_ABOUT THIS TASK:_ For the entries presented below, indicate the number of lines that include the word "Vercel", adding nothing else.
SUPPLIED MATERIAL below:
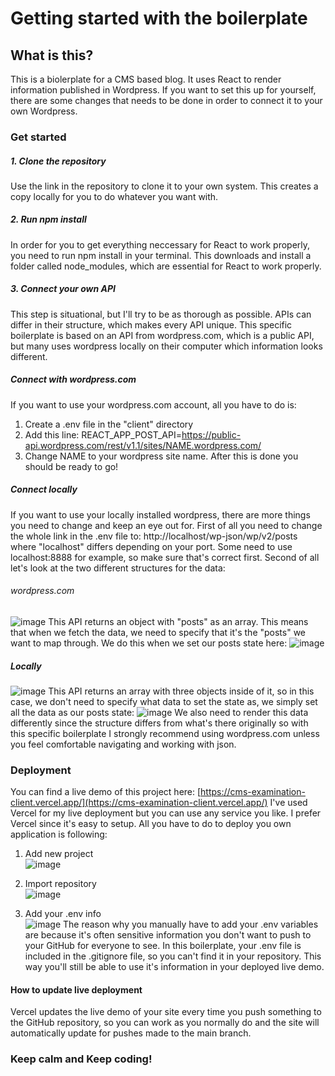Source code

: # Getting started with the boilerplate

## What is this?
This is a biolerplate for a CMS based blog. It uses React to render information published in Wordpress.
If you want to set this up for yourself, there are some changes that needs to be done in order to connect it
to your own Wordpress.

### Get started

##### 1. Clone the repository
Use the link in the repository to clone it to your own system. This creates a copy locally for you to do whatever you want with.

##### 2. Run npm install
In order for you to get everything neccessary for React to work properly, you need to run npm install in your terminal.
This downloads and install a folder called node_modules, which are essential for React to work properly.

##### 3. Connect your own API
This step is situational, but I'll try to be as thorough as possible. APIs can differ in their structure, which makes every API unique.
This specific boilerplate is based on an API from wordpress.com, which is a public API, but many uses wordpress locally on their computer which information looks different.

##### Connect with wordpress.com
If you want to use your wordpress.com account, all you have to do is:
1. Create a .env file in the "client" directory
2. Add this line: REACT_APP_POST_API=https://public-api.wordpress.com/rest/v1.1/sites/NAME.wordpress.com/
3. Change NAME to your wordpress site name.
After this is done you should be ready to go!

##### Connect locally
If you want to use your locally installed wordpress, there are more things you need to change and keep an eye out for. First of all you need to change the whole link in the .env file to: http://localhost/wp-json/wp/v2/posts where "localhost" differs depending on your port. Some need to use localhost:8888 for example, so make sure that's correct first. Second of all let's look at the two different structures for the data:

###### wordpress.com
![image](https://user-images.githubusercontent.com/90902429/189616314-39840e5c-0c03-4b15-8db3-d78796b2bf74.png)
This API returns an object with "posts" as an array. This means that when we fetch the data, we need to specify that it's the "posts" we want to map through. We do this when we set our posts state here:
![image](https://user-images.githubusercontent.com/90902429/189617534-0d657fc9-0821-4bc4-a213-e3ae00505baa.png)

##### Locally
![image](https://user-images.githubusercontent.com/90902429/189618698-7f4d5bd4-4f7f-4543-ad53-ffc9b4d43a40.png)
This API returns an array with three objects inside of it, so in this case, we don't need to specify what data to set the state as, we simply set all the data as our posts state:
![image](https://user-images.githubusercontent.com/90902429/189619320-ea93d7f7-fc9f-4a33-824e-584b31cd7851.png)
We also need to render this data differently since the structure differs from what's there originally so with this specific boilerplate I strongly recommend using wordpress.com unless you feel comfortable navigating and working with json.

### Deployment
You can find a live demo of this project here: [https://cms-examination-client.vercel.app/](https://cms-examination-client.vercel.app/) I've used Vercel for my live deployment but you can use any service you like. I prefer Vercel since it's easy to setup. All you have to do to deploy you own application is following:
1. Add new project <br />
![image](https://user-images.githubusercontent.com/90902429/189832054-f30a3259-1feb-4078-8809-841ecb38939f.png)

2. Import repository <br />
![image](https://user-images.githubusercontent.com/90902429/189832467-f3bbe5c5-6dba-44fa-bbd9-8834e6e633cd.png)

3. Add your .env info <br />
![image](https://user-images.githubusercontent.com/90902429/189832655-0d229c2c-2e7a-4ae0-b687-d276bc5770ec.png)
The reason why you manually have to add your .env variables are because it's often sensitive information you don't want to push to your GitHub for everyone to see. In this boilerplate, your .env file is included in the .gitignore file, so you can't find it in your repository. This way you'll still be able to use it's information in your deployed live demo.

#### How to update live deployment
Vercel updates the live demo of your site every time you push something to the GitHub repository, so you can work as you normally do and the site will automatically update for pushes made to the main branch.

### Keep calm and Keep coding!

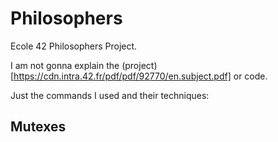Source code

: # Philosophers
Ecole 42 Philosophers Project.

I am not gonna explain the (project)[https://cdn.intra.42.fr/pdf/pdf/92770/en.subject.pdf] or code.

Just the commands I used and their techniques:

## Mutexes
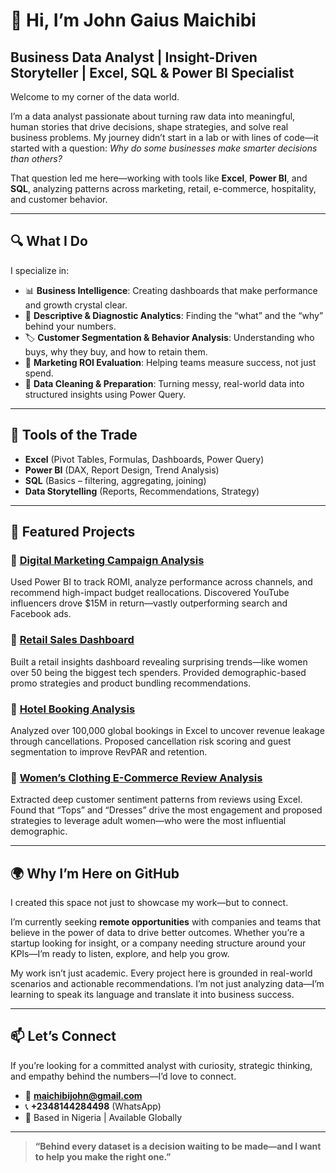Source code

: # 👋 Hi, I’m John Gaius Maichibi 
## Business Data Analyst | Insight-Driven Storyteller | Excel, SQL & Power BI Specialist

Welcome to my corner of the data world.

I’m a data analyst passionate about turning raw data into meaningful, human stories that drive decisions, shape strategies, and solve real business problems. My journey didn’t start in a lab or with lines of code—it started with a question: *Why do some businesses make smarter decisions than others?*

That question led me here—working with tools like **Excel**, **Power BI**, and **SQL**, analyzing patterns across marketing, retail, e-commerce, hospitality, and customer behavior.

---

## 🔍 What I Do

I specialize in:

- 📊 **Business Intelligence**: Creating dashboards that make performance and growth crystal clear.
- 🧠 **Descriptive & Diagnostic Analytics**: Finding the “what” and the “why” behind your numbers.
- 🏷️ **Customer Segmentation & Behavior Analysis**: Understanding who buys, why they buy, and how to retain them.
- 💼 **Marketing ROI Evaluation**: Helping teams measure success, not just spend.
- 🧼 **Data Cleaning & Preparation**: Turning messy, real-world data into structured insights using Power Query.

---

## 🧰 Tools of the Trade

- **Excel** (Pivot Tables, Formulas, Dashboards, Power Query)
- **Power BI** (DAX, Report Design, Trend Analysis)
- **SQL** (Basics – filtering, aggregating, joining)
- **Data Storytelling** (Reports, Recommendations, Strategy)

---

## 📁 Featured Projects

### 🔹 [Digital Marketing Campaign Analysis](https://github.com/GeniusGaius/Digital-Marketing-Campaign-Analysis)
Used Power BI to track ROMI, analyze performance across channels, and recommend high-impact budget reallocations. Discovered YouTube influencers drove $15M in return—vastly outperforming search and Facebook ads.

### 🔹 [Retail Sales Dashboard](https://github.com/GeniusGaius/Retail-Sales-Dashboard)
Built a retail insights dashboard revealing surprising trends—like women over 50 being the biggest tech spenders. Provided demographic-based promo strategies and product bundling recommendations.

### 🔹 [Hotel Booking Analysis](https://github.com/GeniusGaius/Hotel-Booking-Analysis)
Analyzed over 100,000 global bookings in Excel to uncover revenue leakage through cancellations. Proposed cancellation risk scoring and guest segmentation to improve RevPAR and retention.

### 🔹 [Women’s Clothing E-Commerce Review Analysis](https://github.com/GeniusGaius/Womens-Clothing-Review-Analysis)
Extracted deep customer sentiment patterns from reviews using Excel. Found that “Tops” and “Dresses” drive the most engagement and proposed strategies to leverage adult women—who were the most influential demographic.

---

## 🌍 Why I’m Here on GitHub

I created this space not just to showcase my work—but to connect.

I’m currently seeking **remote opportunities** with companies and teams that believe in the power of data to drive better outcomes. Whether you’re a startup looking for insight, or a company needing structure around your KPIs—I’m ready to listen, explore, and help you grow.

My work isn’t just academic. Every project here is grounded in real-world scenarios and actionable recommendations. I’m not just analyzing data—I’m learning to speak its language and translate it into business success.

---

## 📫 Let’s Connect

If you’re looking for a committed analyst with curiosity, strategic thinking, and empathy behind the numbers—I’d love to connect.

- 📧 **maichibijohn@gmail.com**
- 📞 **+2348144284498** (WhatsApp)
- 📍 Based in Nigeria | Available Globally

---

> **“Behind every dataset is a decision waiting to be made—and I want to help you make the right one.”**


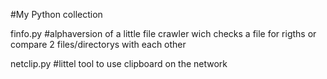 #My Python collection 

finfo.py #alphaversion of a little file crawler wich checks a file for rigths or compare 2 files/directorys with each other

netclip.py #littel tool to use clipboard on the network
End of SUPPLIED MATERIAL.
_WRITTEN ANSWER:_ 2